Sorry for the grammar in the title, it is due to the limitations on letters in the dang twitter age (also known as the fall of civilzation, but I digress).
So...I was putting together my team in the inaugural draft for a progressive league - normal, straight-up prog starting in 1963.
My team:
C Elston Howard, Ron Brand, Cam Carreon
1B Lee Thomas, Ed Kranepool
2B Tony Taylor, Chuck Hiller
3B Pete Ward
SS Dick Groat, Dick Howser
OF Billy Williams, Curt Flood, Tito Francona, Hector Lopez, Willie Kirkland
P Camilo Pascual, Gary Peters, Steve Barber, Billy O'Dell (rotation)
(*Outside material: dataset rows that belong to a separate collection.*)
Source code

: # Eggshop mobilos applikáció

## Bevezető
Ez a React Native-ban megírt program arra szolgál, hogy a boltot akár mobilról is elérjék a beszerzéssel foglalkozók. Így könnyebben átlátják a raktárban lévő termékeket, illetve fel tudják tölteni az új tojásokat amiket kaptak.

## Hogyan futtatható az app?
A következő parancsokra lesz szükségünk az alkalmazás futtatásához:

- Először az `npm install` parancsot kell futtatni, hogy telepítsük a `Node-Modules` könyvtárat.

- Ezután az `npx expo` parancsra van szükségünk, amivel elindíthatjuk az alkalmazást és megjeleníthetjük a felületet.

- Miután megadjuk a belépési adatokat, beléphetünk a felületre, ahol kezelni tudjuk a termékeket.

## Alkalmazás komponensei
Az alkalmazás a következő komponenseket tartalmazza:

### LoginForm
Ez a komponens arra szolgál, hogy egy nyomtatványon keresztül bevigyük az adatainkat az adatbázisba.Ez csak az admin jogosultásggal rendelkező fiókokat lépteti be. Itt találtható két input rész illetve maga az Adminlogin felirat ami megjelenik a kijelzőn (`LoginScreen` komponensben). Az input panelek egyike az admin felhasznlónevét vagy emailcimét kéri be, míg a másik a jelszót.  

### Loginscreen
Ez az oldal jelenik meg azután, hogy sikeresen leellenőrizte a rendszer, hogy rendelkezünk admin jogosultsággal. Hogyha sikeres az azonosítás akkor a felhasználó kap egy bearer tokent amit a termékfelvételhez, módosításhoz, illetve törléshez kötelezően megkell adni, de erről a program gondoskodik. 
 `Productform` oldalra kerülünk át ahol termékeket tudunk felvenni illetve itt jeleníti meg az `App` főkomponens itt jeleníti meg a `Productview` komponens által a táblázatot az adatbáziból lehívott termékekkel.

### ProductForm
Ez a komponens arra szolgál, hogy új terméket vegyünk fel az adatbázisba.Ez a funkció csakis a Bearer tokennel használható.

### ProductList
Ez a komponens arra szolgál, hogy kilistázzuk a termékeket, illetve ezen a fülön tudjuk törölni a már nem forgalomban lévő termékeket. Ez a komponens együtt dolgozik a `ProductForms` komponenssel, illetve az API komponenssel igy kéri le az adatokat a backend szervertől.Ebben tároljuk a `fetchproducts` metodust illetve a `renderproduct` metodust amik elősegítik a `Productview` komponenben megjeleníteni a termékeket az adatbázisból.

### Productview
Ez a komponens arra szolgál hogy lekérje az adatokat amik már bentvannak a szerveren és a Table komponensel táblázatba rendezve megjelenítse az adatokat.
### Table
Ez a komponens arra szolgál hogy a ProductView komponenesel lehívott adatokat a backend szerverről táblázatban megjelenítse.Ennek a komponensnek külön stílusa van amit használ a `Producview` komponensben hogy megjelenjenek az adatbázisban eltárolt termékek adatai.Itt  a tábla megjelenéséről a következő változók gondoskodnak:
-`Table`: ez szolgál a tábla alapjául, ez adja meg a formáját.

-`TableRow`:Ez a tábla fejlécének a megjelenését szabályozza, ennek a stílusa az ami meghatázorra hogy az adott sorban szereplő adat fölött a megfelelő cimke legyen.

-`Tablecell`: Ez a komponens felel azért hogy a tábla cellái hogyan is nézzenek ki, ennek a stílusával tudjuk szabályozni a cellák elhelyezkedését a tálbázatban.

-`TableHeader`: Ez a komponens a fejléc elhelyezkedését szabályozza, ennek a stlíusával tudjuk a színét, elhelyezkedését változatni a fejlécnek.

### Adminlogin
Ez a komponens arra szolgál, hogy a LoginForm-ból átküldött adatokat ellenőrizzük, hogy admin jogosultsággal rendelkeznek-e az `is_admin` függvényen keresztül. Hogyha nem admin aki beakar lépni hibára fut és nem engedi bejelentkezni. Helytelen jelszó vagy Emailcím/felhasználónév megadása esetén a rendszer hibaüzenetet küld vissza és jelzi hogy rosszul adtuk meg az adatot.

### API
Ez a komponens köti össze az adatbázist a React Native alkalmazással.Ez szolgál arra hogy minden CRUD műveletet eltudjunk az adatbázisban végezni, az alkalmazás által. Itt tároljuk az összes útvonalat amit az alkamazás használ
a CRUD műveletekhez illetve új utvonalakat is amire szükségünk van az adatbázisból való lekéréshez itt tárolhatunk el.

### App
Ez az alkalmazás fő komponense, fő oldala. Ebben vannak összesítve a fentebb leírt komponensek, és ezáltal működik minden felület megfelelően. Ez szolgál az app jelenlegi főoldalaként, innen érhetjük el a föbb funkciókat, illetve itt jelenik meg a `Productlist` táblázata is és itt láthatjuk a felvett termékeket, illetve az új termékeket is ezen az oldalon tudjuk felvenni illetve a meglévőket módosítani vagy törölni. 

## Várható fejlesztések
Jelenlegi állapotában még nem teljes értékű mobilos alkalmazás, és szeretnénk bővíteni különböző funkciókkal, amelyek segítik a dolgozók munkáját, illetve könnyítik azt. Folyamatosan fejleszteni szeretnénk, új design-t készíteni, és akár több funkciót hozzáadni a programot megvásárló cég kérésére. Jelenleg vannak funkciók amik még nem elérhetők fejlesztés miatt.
P Al McBean, Joe Gibbon, Don Larsen, Lew Burdette, Dave Morehead, Roy Face (bullpen)
All players are 1963.
Now, with all respect to my players, especially the few good ones (I joined the league after the first few rounds had already been drafted for the team): Howard, Groat, Ward, Billy Williams, Curt Flood and Pascual, Peters and maybe Face among the pitchers, I think we can all agree that this is not the 1927 Yankees.
Yet once 25 players had been drafted and while I await word of the prog league ID number, I am told by the draft center that I am over the salary cap and so when I looked I realized I had a $96 mil team !!
Seriously. I remember when $100 mil got you Babe Ruth and Walter Johnson. Either I am seriously underestimating my team's chances or the old rule that an $80 mil OL team has great historical players that perform badly because an $80 mil team - all the OTHER teams in other words, are miles above any historical team that ever took the field.
What am I missing here? Is $100 mil the new $80 mil? I haven't played an OL team for a while, so maybe people are finding some very great HOF players for 20% less than I am paying to have Pete Ward at third, a fourth starter I never heard of before and Lee Thomas instead of Lou Gehrig at 1B.